Processing PDF/A Documents

Special care must be taken when processing PDF/A documents in order to maintain standard conformance. Even simple operations may spoil a document’s conformance. It is therefore crucial to deploy only tools which are PDF/A-aware to guard against the risk that PDF/A documents are modified in a way which violates the standard.

Splitting and Merging

Even simple operations may result in non-conforming documents. For example, inserting a page in a PDF/A document poses several immediate dangers:

  • If the inserted page stems from a non-PDF/A document, it may use unembedded fonts.
  • Even if the imported page stems from a PDF/A document dangers lurk in multiple areas. For example, the color characteristics (e.g. output intent) of both documents don’t necessarily match, which could result in non-conforming output.
  • A small operation such as adding a metadata field may violate the standard unless the software properly implements the rules for XMP metadata as mandated by PDF/A-1/2/3.

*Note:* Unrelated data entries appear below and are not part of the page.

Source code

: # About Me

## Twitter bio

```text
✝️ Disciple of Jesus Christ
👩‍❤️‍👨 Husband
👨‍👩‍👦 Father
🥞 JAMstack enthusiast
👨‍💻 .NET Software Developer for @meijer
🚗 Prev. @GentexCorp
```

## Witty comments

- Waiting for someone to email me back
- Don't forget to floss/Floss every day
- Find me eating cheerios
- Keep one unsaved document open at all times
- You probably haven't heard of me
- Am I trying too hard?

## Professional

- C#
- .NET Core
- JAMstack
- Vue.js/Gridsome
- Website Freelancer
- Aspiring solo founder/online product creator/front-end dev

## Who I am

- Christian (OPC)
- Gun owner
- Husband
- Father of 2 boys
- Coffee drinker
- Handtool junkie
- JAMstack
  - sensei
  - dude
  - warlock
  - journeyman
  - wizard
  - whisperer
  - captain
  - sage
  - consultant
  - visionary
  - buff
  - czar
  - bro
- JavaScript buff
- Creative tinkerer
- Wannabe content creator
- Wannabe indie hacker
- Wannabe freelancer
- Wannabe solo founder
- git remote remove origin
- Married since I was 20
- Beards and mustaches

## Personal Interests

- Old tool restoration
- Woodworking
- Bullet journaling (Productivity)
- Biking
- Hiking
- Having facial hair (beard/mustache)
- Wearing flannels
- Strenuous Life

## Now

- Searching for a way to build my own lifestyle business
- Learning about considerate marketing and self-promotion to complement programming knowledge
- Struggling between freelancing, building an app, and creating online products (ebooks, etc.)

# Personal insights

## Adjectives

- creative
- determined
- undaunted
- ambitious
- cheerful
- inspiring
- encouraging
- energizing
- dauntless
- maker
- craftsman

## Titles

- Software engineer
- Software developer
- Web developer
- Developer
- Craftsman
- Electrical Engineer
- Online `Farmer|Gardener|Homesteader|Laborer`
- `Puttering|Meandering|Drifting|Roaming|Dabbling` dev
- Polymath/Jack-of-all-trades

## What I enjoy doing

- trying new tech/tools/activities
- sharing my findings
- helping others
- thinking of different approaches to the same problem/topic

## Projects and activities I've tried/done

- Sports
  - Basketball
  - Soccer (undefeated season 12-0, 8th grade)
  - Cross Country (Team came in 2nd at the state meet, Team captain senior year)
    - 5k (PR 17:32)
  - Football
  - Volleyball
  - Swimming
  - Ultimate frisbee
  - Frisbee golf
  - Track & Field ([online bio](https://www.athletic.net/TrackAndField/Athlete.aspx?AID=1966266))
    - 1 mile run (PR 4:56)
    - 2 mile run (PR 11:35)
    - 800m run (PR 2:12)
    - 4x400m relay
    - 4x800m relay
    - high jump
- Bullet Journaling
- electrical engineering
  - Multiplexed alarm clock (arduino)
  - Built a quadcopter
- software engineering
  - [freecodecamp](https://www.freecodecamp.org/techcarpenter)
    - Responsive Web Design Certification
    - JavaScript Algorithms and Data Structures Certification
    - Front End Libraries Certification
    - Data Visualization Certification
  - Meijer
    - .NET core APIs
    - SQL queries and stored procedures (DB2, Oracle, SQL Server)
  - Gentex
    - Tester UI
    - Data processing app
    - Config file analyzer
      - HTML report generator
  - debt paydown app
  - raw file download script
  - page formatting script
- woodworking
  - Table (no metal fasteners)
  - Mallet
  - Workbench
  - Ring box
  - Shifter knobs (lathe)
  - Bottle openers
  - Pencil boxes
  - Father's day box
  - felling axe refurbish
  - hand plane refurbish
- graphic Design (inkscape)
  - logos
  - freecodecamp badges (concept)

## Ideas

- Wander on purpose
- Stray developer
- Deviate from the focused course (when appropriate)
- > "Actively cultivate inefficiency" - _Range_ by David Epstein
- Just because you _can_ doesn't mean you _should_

Any kind of content or metadata processing applied to PDF/A documents must be applied with PDF/A-aware software to avoid jeopardizing PDF/A conformance.

Digital Signatures

In order to make use of digital signatures in PDF/A workflows the signature software must be aware of PDF/A, i.e. observe the rules outlined above.

The bottom line is that only PDF/A-aware tools must be used in PDF/A workflows; otherwise PDF/A conformance may be spoiled. In order to avoid PDF/A violations through accidental modification Adobe Acrobat opens PDF/A documents in read-only mode by default. Once the available editing and modification tools in Acrobat are used, PDF/A conformance is no longer guaranteed.

Document assembly and Tagged PDF

Assembling documents from Tagged PDF pages is particularly tricky. On the technical level the structure hierarchies of the involved PDF documents must be combined which involves convoluted operations with the Tagging data structures. Even more difficult are semantic challenges. For example, the document assembly process must take into account the logical entities which are combined. For example, a structure element such as a paragraph or table may span multiple pages. If these pages are separated or combined in different order the structure hierarchy is easily spoiled.

Document assembly with Tagged PDF requires careful planning of all involved semantic entities. For example, the task can be simplified if the workflow ensures that major semantic units like document sections start on a new page.